While the Mona Lisa was missing, the flow of visitors who stopped in his room to contemplate the empty space he had left was increasing considerably. Upon his return, hysteria broke out. Everyone wanted to see with their own eyes the little work that had caused so much controversy. They all went to the Louvre to see the Mona Lisa.

Since then, his fame has only grown. Perhaps to justify so much fuss, some have wanted to see in it the "masterpiece" of da Vinci, the zenith of his artistic creation. The fact that the painter took this version of the Gioconda with him to France seemed to corroborate the magnitude of the work; at least, it was plausible to think that the artist held the panel in high regard. All this, of course, continued to feed legends about the identity of the woman portrayed, her relationship with Leonardo and the reason for her "strange smile".

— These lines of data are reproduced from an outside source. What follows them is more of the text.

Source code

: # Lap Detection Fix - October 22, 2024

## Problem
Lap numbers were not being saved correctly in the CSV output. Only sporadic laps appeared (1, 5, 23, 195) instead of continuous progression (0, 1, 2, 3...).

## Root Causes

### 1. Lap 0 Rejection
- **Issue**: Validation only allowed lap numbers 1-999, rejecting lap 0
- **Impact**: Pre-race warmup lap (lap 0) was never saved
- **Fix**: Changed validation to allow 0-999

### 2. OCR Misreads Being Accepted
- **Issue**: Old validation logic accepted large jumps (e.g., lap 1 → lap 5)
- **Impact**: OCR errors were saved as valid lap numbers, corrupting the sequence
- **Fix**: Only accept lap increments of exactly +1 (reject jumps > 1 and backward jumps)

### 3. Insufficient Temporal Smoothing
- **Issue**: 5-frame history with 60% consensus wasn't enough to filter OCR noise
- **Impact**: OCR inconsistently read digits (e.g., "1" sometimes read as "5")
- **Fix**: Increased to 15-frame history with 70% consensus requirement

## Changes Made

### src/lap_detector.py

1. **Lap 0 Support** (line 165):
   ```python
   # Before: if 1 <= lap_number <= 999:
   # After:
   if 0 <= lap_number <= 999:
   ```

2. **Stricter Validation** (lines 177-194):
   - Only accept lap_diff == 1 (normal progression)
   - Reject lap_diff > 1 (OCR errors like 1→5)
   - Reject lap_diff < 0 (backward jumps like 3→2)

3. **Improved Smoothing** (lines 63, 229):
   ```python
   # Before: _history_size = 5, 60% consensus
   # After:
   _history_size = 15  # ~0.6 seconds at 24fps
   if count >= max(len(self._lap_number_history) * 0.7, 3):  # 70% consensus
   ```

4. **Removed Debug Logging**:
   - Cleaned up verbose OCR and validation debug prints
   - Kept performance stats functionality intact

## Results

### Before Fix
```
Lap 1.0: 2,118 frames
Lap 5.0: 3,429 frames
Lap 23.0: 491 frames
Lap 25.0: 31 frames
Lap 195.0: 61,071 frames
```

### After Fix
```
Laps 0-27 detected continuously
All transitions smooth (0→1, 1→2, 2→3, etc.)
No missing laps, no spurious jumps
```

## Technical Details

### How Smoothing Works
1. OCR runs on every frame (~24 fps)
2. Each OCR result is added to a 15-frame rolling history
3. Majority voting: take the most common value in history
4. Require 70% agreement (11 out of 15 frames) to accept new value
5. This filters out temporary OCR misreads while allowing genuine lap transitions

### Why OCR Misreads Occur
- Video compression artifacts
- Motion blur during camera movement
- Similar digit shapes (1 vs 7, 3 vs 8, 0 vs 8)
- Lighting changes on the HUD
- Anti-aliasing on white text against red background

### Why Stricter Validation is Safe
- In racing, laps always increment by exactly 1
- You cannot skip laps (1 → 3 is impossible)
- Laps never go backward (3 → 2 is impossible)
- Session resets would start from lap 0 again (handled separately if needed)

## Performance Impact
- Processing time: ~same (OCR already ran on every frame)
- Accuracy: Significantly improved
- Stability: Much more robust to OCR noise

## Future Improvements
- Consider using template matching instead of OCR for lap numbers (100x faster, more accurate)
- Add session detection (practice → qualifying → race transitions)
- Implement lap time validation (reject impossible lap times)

A smile that, on the other hand, is not at all enigmatic. There is nothing in the face of the Mona Lisa that makes us think of an unusual creation; nor does the landscape in the background or the rest of the composition show any outstanding characteristics that make it stand out from the rest of Leonardo's works. We have, more than likely, a simple idealization motivated by sudden fame.

the other Gioconda

What perhaps many of the visitors who flock to photograph (not contemplate) the Mona Lisa at the Louvre do not know is that there is another Mona Lisa, a "twin" that most of gioconda-maniacs unknown. This other version is in the Museo del Prado, in Madrid, and experts maintain that it also came from Leonardo's workshop, possibly from the brush of someone very close to the painter.

The Mona Lisa del Prado is, according to specialists, the earliest copy of the work. The composition is identical, as is the creative process (it contains the same corrections as its namesake). French), which suggests that, indeed, they were painted at the same time and in parallel in the same workshop.

The truly curious thing is that, if you go to the Prado, you will be able to see that the Mona Lisa in Madrid does not have the avalanche of visitors that its "twin" in the Louvre has. We have already commented that possibly the vast majority of those who visit the Parisian museum are unaware of the existence of the “Spanish” Mona Lisa. In addition, the version of the Prado never suffered theft or the tremendous media coverage that his partner did experience.